Nous conservons donc notre positionnement tactiquement prudent (légère sous-pondération) sur les actions et les obligations, tenant compte des taux réels positifs, d’une prime de risque et d’inflation plus élevée, de l’émergence d’un nouvel « ordre mondial » (impliquant des rééquilibrages conséquents) et de l’avènement de nouvelles alternatives d’investissement à faible risque.
Du potentiel de hausse demeure bien entendu à moyen et long terme. Le positionnement encore prudent des investisseurs sur les actions, conjugué à l’amélioration des valorisations, pourrait bien offrir une certaine protection à la baisse, mais il nous faut plus de visibilité sur les tendances d’inflation, de croissance, de taux et de bénéfices avant de devenir plus constructifs. Nous avons toutefois affiné nos vues régionales ce mois, en renforçant l’ensemble des marchés émergents sur fond de réouverture et d’assouplissement réglementaire en Chine, d’un contexte macroéconomique globalement plus favorable et de valorisations encore raisonnables.
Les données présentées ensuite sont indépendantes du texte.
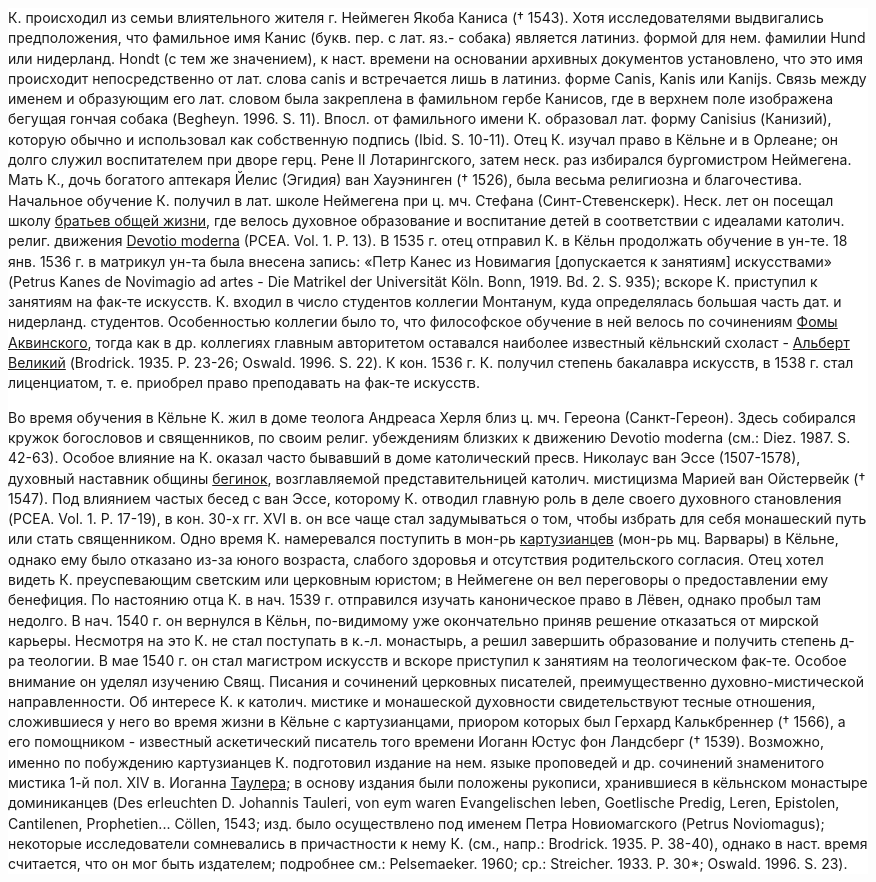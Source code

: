 К. происходил из семьи влиятельного жителя г. Неймеген Якоба Каниса († 1543). Хотя исследователями выдвигались предположения, что фамильное имя Канис (букв. пер. с лат. яз.- собака) является латиниз. формой для нем. фамилии Hund или нидерланд. Hondt (с тем же значением), к наст. времени на основании архивных документов установлено, что это имя происходит непосредственно от лат. слова canis и встречается лишь в латиниз. форме Canis, Kanis или Kanijs. Связь между именем и образующим его лат. словом была закреплена в фамильном гербе Канисов, где в верхнем поле изображена бегущая гончая собака (Begheyn. 1996. S. 11). Впосл. от фамильного имени К. образовал лат. форму Canisius (Канизий), которую обычно и использовал как собственную подпись (Ibid. S. 10-11). Отец К. изучал право в Кёльне и в Орлеане; он долго служил воспитателем при дворе герц. Рене II Лотарингского, затем неск. раз избирался бургомистром Неймегена. Мать К., дочь богатого аптекаря Йелис (Эгидия) ван Хауэнинген († 1526), была весьма религиозна и благочестива. Начальное обучение К. получил в лат. школе Неймегена при ц. мч. Стефана (Синт-Стевенскерк). Неск. лет он посещал школу [братьев общей жизни](<https://pravenc.ru/text/братьев общей жизни.html>), где велось духовное образование и воспитание детей в соответствии с идеалами католич. религ. движения [Devotio moderna](<https://pravenc.ru/text/Devotio moderna.html>) (PCEA. Vol. 1. P. 13). В 1535 г. отец отправил К. в Кёльн продолжать обучение в ун-те. 18 янв. 1536 г. в матрикул ун-та была внесена запись: «Петр Канес из Новимагия [допускается к занятиям] искусствами» (Petrus Kanes de Novimagio ad artes - Die Matrikel der Universität Köln. Bonn, 1919. Bd. 2. S. 935); вскоре К. приступил к занятиям на фак-те искусств. К. входил в число студентов коллегии Монтанум, куда определялась большая часть дат. и нидерланд. студентов. Особенностью коллегии было то, что философское обучение в ней велось по сочинениям [Фомы Аквинского](<https://pravenc.ru/text/Фома Аквинский.html>), тогда как в др. коллегиях главным авторитетом оставался наиболее известный кёльнский схоласт - [Альберт Великий](<https://pravenc.ru/text/Альберт Великий.html>) (Brodrick. 1935. P. 23-26; Oswald. 1996. S. 22). К кон. 1536 г. К. получил степень бакалавра искусств, в 1538 г. стал лиценциатом, т. е. приобрел право преподавать на фак-те искусств.

Во время обучения в Кёльне К. жил в доме теолога Андреаса Херля близ ц. мч. Гереона (Санкт-Гереон). Здесь собирался кружок богословов и священников, по своим религ. убеждениям близких к движению Devotio moderna (см.: Diez. 1987. S. 42-63). Особое влияние на К. оказал часто бывавший в доме католический пресв. Николаус ван Эссе (1507-1578), духовный наставник общины [бегинок](https://pravenc.ru/text/БЕГИНКИ.html), возглавляемой представительницей католич. мистицизма Марией ван Ойстервейк († 1547). Под влиянием частых бесед с ван Эссе, которому К. отводил главную роль в деле своего духовного становления (PCEA. Vol. 1. P. 17-19), в кон. 30-х гг. XVI в. он все чаще стал задумываться о том, чтобы избрать для себя монашеский путь или стать священником. Одно время К. намеревался поступить в мон-рь [картузианцев](https://pravenc.ru/text/картузианцы.html) (мон-рь мц. Варвары) в Кёльне, однако ему было отказано из-за юного возраста, слабого здоровья и отсутствия родительского согласия. Отец хотел видеть К. преуспевающим светским или церковным юристом; в Неймегене он вел переговоры о предоставлении ему бенефиция. По настоянию отца К. в нач. 1539 г. отправился изучать каноническое право в Лёвен, однако пробыл там недолго. В нач. 1540 г. он вернулся в Кёльн, по-видимому уже окончательно приняв решение отказаться от мирской карьеры. Несмотря на это К. не стал поступать в к.-л. монастырь, а решил завершить образование и получить степень д-ра теологии. В мае 1540 г. он стал магистром искусств и вскоре приступил к занятиям на теологическом фак-те. Особое внимание он уделял изучению Свящ. Писания и сочинений церковных писателей, преимущественно духовно-мистической направленности. Об интересе К. к католич. мистике и монашеской духовности свидетельствуют тесные отношения, сложившиеся у него во время жизни в Кёльне с картузианцами, приором которых был Герхард Калькбреннер († 1566), а его помощником - известный аскетический писатель того времени Иоганн Юстус фон Ландсберг († 1539). Возможно, именно по побуждению картузианцев К. подготовил издание на нем. языке проповедей и др. сочинений знаменитого мистика 1-й пол. XIV в. Иоганна [Таулера](https://pravenc.ru/text/Таулера.html); в основу издания были положены рукописи, хранившиеся в кёльнском монастыре доминиканцев (Des erleuchten D. Johannis Tauleri, von eym waren Evangelischen leben, Goetlische Predig, Leren, Epistolen, Cantilenen, Prophetien... Cöllen, 1543; изд. было осуществлено под именем Петра Новиомагского (Petrus Noviomagus); некоторые исследователи сомневались в причастности к нему К. (см., напр.: Brodrick. 1935. P. 38-40), однако в наст. время считается, что он мог быть издателем; подробнее см.: Pelsemaeker. 1960; ср.: Streicher. 1933. P. 30\*; Oswald. 1996. S. 23).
Dans les obligations, nous privilégions toujours les instruments liquides et la partie courte de la courbe, à l’échelle globale. Nous continuons donc à sous-pondérer les risques liés à la duration, mais favorisons les taux longs américains par rapport aux européens. Enfin, nous préférons les obligations d’entreprises aux souveraines, en ciblant le crédit le plus sûr, principalement IG, afin de limiter l’exposition aux émetteurs les plus fragiles, sur lesquels la détérioration des conditions financières pèsera plus fortement.
Pour le reste, nous maintenons notre légère sous-pondération tactique des matières premières et de l’or, le potentiel haussier de ce dernier étant limité par la volonté de la Fed de restaurer sa crédibilité en matière de contrôle de l’inflation et ses vertus de diversification étant désormais de plus en plus remises en cause par la hausse des coûts d’opportunité, taux réels positifs obligent.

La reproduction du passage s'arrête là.